Tespit Etmek İçin Nelere Dikkat Edilmeli?

‘Greenwashing’ adına özel yasal düzenlemeler ve bir denetim mekanizmasının olmayışı diğer pek çok şeyde olduğu gibi sorumluluğun yine tüketici tarafında kalmasına neden oluyor. Dolayısıyla bir ürün veya hizmeti alırken sürdürülebilirlik konusunda samimi olup olmadıklarını fark etmek bize düşüyor.
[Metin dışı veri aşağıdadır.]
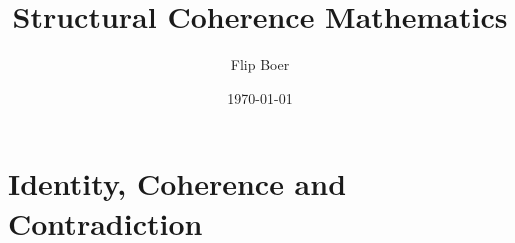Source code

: \documentclass[12pt, oneside]{book}
\title{Structural Coherence Mathematics}
\author{Flip Boer}
\date{\today}
\theoremstyle{definition}
\theoremstyle{definition}
\begin{document}
\maketitle
\tableofcontents

\part{Identity, Coherence and Contradiction}





\appendix
\end{document}
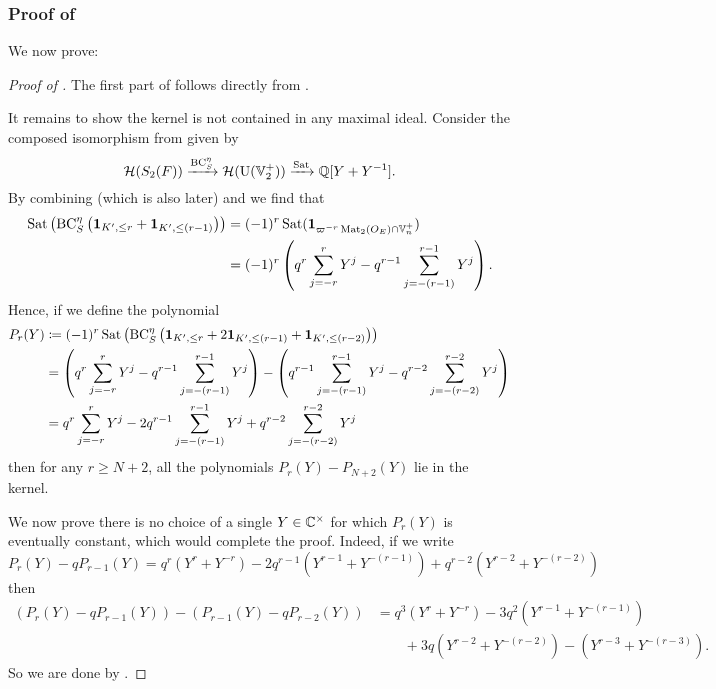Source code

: \subsubsection{Proof of }
We now prove:
\semiliekerlarge*

\begin{proof}[Proof of ]
The first part of  follows directly from
.

It remains to show the kernel is not contained in any maximal ideal.
Consider the composed isomorphism from 
given by
\[ \mathcal H(S_2(F)) \xrightarrow{\operatorname{BC}^\eta_S} \mathcal H(\operatorname{U}(\mathbb V_2^+)) \xrightarrow{\operatorname{Sat}} \mathbb Q[Y + Y^{-1}]. \]
By combining \cite[Equation (7.1.9)]{ref:AFLspherical}
(which is also  later)
and \cite[Equation (7.1.4)]{ref:AFLspherical}
we find that
\begin{align*}
  \operatorname{Sat}\left(\operatorname{BC}^\eta_S\left(\mathbf{1}_{K', \le r} + \mathbf{1}_{K', \le (r-1)}\right)\right)
  &= (-1)^r \operatorname{Sat}(\mathbf{1}_{\varpi^{-r} \operatorname{Mat}_2(O_E) \cap \mathbb V_n^+}) \\
  &= (-1)^r \left( q^r \sum_{j=-r}^r Y^j - q^{r-1} \sum_{j=-(r-1)}^{r-1} Y^j \right).
\end{align*}
Hence, if we define the polynomial
\begin{align*}
  P_r(Y) &\coloneqq (-1)^r \operatorname{Sat}\left(\operatorname{BC}^\eta_S\left(
    \mathbf{1}_{K', \le r} + 2\mathbf{1}_{K', \le (r-1)}
    + \mathbf{1}_{K', \le (r-2)} \right)\right) \\
  &= \left( q^r \sum_{j=-r}^r Y^j - q^{r-1} \sum_{j=-(r-1)}^{r-1} Y^j \right)
    - \left( q^{r-1} \sum_{j=-(r-1)}^{r-1} Y^j - q^{r-2} \sum_{j=-(r-2)}^{r-2} Y^j \right) \\
  &= q^r \sum_{j=-r}^r Y^j - 2q^{r-1} \sum_{j=-(r-1)}^{r-1} Y^j + q^{r-2} \sum_{j=-(r-2)}^{r-2} Y^j
\end{align*}
then for any $r \ge N+2$,
all the polynomials $P_r(Y) - P_{N+2}(Y)$ lie in the kernel.

We now prove there is no choice of a single $Y \in \mathbb C^\times$ for which
$P_r(Y)$ is eventually constant, which would complete the proof.
Indeed, if we write
\[
  P_r(Y) - q P_{r-1}(Y)
  = q^r(Y^r + Y^{-r}) - 2q^{r-1} (Y^{r-1} + Y^{-(r-1)}) + q^{r-2}(Y^{r-2} + Y^{-(r-2)})
\]
then
\begin{align*}
  (P_r(Y) - q P_{r-1}(Y)) - (P_{r-1}(Y) - q P_{r-2}(Y))
  &= q^3(Y^r + Y^{-r}) - 3q^2(Y^{r-1} + Y^{-(r-1)}) \\
  &\qquad + 3q(Y^{r-2} + Y^{-(r-2)}) - (Y^{r-3} + Y^{-(r-3)}).
\end{align*}
So we are done by .
\end{proof}

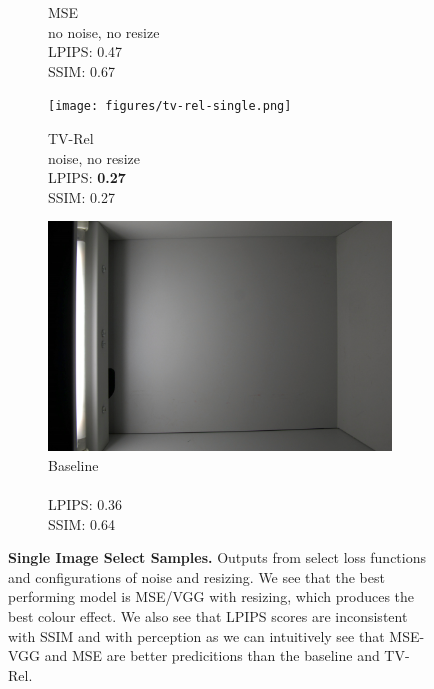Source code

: \begin{figure}
\begin{subfigure}[t]{.19\textwidth}
        \caption{MSE \\ no noise, no resize \\ LPIPS: 0.47 \\ SSIM: 0.67}
      \end{subfigure}
    \hfill
    \begin{subfigure}[t]{.19\textwidth}
      \centering
      \texttt{[image: figures/tv-rel-single.png]}
        \caption{TV-Rel \\ noise, no resize \\ LPIPS: \textbf{0.27} \\ SSIM: 0.27}
    \end{subfigure}
    \hfill
    \begin{subfigure}[t]{.19\textwidth}
        \centering
        \includegraphics[width=\linewidth]{figures/digital-single.png}
        \caption{Baseline \\ \\ LPIPS: 0.36 \\ SSIM: 0.64}
      \end{subfigure}
  
    \caption{\textbf{Single Image Select Samples.} Outputs from select loss functions and configurations of noise and resizing. We see that the best performing model is MSE/VGG with resizing, which produces the best colour effect. We also see that LPIPS scores are inconsistent with SSIM and with perception as we can intuitively see that MSE-VGG and MSE are better predicitions than the baseline and TV-Rel.}

    \label{fig:single-image-samples}
\end{figure}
Bunun için yapılabileceklerimizden bazıları ise şu şekilde:

‘Buzzword’ | Fotoğraf: Pexels/@thirdman

‘Buzzword’ Kullanımına Dikkat Etmek

“Doğal”, “sürdürülebilir” ve “eko” gibi ifadeler herkes tarafından ucu açık bir biçimde kullanılabildiğinden o ürünün gerçekten sürdürülebilir olup olmadığına ilişkin kesin bir bilgi vermiyor. Örneğin; plastik bir bardak üzerindeki ‘eco’ ifadesi bir ürünün sürdürülebilir olduğunu ifade etmiyor.

Araştırma Yapmak

Vaatlerin tutarlı olması üreticinin sorumluluğunda. Bu nedenle satın aldığınız bir ürünün üreticisinin kim olduğuna, hangi çatı şirketlere bağlı olduğuna ve bu şirkete bağlı başka markalar varsa onların da aynı hassasiyeti gösterip göstermediğine bakarak yeşil aklamayı tespit edebilirsiniz.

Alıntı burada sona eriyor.